The space complexity is O(4^n) to store all generated combinations in the result list. The recursion call stack uses O(n) space, but since the output itself is O(4^n) strings each of length n, the output dominates. If you exclude the output, the auxiliary space is O(n) for the recursion depth and the current path being built.
Why is backtracking the preferred approach for this problem?
Backtracking naturally models the problem structure: at each digit, you choose one letter, recurse on the remaining digits, then undo the choice and try the next letter. This explores all valid combinations without generating invalid partial results. An iterative BFS approach also works but is less intuitive for interviewers who want to see recursive thinking.
Can this problem be solved iteratively instead of recursively?
Yes. Start with an empty string in a list. For each digit, take every existing string in the list and append each possible letter for that digit, building a new list. This BFS-style approach produces the same result. The iterative version avoids recursion stack overhead but uses the same O(4^n) time and space. Both approaches are valid in interviews.
How do you handle the empty input case?
When the input string is empty, return an empty list immediately. This is not the same as returning a list with an empty string. The empty input means no digits were pressed, so there are no combinations to generate. Every language solution checks for this edge case before starting the backtracking process.
Why do digits 7 and 9 have four letters while others have three?
This matches the standard telephone keypad layout. Digits 2-6 and 8 each map to three consecutive letters (abc, def, ghi, jkl, mno, tuv). Digits 7 and 9 map to four letters (pqrs and wxyz) because 26 letters do not divide evenly across 8 digits. The algorithm handles this naturally since it iterates over whatever letters the current digit maps to.
What data structure should I use for the digit-to-letter mapping?
A hash map (or dictionary) is the standard choice. In Java, use a HashMap. In Python, use a dict. In JavaScript, use a plain object. An array indexed by digit character also works since the keys are single characters from 2-9. The choice does not affect time complexity since all lookups are O(1).
How does this problem relate to other backtracking problems?
Phone keypad combinations is one of the simplest backtracking problems because there is no pruning needed and every branch leads to a valid result. It shares the same recursive template as generating permutations, subsets, and N-Queens: make a choice, recurse, undo the choice. Mastering this problem builds a foundation for harder backtracking problems where you must prune invalid branches.
What is the difference between using StringBuilder and string concatenation in the Java solution?

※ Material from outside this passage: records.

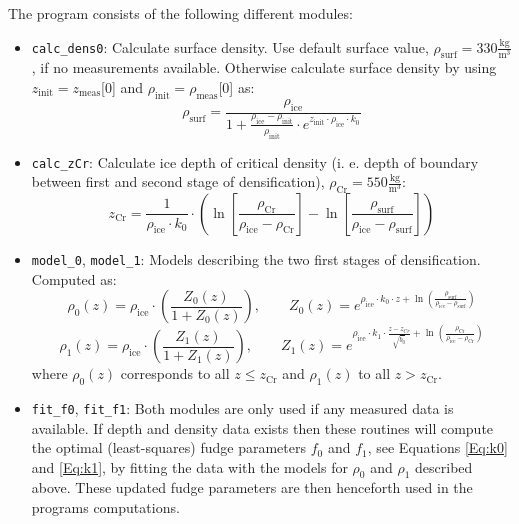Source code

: \documentclass[../../CompleteThesis/Complete_1stDraft.tex]{subfiles}
\begin{document}
The program consists of the following different modules:
\begin{itemize}
	\item \lstinline[columns=fixed]|calc_dens0|:  Calculate surface density. Use default surface value, $\rho_{\text{surf}} = 330 \frac{\text{kg}}{\text{m}^3}$, if no measurements available. Otherwise calculate surface density by using $z_{\text{init}} = z_{\text{meas}}$[0] and $\rho_{\text{init}} = \rho_{\text{meas}}$[0] as:
	\begin{equation}
		\rho_{\text{surf}} = \frac{\rho_{\text{ice}}}{1 + \frac{\rho_{\text{ice}} - \rho_{\text{init}}}{\rho_{\text{init}}}\cdot e^{z_{\text{init}}\cdot \rho_{\text{ice}}\cdot k_0}}
		\label{Eq:rhoSurf}
	\end{equation}

	\item \lstinline[columns=fixed]|calc_zCr|: Calculate ice depth of critical density (i. e. depth of boundary between first and second stage of densification), $\rho_{\text{Cr}}=550\frac{\text{kg}}{\text{m}^3}$:
	\begin{equation}
		z_{\text{Cr}} = \frac{1}{\rho_{\text{ice}}\cdot k_0}\cdot\left(\ln \left[\frac{\rho_{\text{Cr}}}{\rho_{\text{ice}} - \rho_{\text{Cr}}}\right]-\ln\left[\frac{\rho_{\text{surf}}}{\rho_{\text{ice}} - \rho_{\text{surf}}}\right]\right)
		\label{Eq:zCr}
	\end{equation}
	
	\item \lstinline[columns=fixed]|model_0|, \lstinline[columns=fixed]|model_1|: Models describing the two first stages of densification. Computed as:
	\begin{equation}
		\rho_0(z) = \rho_{\text{ice}}\cdot \left(\frac{Z_0(z)}{1+Z_0(z)}\right), \qquad Z_0(z) = e^{\rho_{\text{ice}}\cdot k_0 \cdot z + \ln(\frac{\rho_{\text{surf}}}{\rho_{\text{ice}} - \rho_{\text{surf}}})}
		\label{Eq:rhoModel0}
	\end{equation}
	\begin{equation}
		\rho_1(z) = \rho_{\text{ice}}\cdot \left(\frac{Z_1(z)}{1+Z_1(z)}\right), \qquad Z_1(z) = e^{\rho_{\text{ice}}\cdot k_1 \cdot \frac{z - z_{Cr}}{\sqrt{\dot{b}_0}} + \ln(\frac{\rho_{\text{Cr}}}{\rho_{\text{ice}} - \rho_{\text{Cr}}})}
		\label{Eq:rhoModel1}
	\end{equation}
	where $\rho_0(z)$ corresponds to all $z \leq z_{\text{Cr}}$ and $\rho_1(z)$ to all $z > z_{\text{Cr}}$.
	\item \lstinline[columns=fixed]|fit_f0|,  \lstinline[columns=fixed]|fit_f1|: Both modules are only used if any measured data is available. If depth and density data exists then these routines will compute the optimal (least-squares) fudge parameters $f_0$ and $f_1$, see Equations \ref{Eq:k0} and \ref{Eq:k1}, by fitting the data with the models for $\rho_0$ and $\rho_1$ described above. These updated fudge parameters are then henceforth used in the programs computations.
	

\end{itemize}
\end{document}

StringBuilder provides O(1) amortized append and delete operations, while string concatenation creates a new String object each time. In the Java solution, StringBuilder is used with explicit backtracking (append then deleteCharAt). The Python and JavaScript solutions use string concatenation (path + letter) which implicitly creates a new string, avoiding the need for manual backtracking. Both approaches are acceptable in interviews.
How often does letter combinations of a phone number appear in coding interviews?
This is one of the most frequently asked backtracking problems in 2026 technical interviews. It appears regularly at Apple (24 times), Adobe (22 times), DE Shaw (14 times), Google (12 times), and Amazon (12 times). It is popular because it tests backtracking fundamentals without requiring complex pruning logic, making it an ideal warm-up or mid-interview question.